My guess is, that the MySQL can't properly work with the file system used on Azure files.

What I tried:

  • different versions of MySQL (5.7.16, 5.7.24, 5.7.31, 5.7.37) and MariaDB (10.6)
  • testing different arguments for mysql
  • recreate the storage with NFS v3 enabled
  • create a custom Mysql image with added cifs-utils
  • testing different permissions, gid/uid, and other attributes of the container and also storage class

Solution

  • It appears to be the permissions of volumes mounted this way that is causing the issue.

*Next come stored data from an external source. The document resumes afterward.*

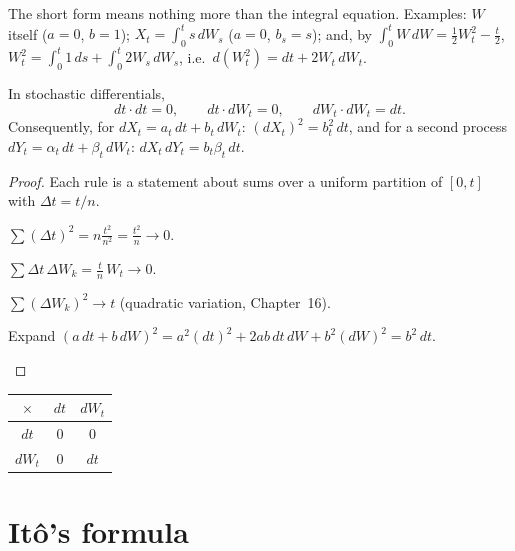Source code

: The short form means nothing more than the integral equation. Examples: $W$ itself ($a=0$, $b=1$); $X_t=\int_0^ts\,dW_s$ ($a=0$, $b_s=s$); and, by $\int_0^tW\,dW=\frac12W_t^2-\frac t2$, $W_t^2=\int_0^t1\,ds+\int_0^t2W_s\,dW_s$, i.e.\ $d(W_t^2)=dt+2W_t\,dW_t$.

\begin{result}
\label{res:table}
In stochastic differentials,
\[
  dt\cdot dt=0,\qquad dt\cdot dW_t=0,\qquad dW_t\cdot dW_t=dt .
\]
Consequently, for $dX_t=a_t\,dt+b_t\,dW_t$: $(dX_t)^2=b_t^2\,dt$, and for a second process $dY_t=\alpha_t\,dt+\beta_t\,dW_t$: $dX_t\,dY_t=b_t\beta_t\,dt$.
\end{result}
\begin{proof}
Each rule is a statement about sums over a uniform partition of $[0,t]$ with $\Delta t=t/n$.
\begin{steps}
  \item $\sum(\Delta t)^2=n\frac{t^2}{n^2}=\frac{t^2}{n}\to0$.
  \item $\sum\Delta t\,\Delta W_k=\frac tn\,W_t\to0$.
  \item $\sum(\Delta W_k)^2\to t$ (quadratic variation, Chapter~16).
  \item Expand $(a\,dt+b\,dW)^2=a^2(dt)^2+2ab\,dt\,dW+b^2(dW)^2=b^2\,dt$. \qedhere
\end{steps}
\end{proof}

\begin{center}
\renewcommand{\arraystretch}{1.3}
\begin{tabular}{@{}c|cc@{}}
$\times$ & $dt$ & $dW_t$ \\ \hline
$dt$ & $0$ & $0$ \\
$dW_t$ & $0$ & $dt$
\end{tabular}
\end{center}

\section{Itô's formula}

    If we modify your storage class to match the uid/gid of the mysql user, the pod can start:

    apiVersion: storage.k8s.io/v1
    kind: StorageClass
    mountOptions:
    - dir_mode=0777
    - file_mode=0777
    - uid=999
    - gid=999
    - mfsymlinks
    - cache=strict
    - nosharesock
    parameters:
      skuName: Standard_LRS
    provisioner: file.csi.azure.com
    reclaimPolicy: Delete
    volumeBindingMode: Immediate
    

    The mount options permanently set the owner of the files contained in the mount, which doesn't work well for anything that wants to own the files it creates. Because things are created 777, anyone can read/write to the directories just not own them.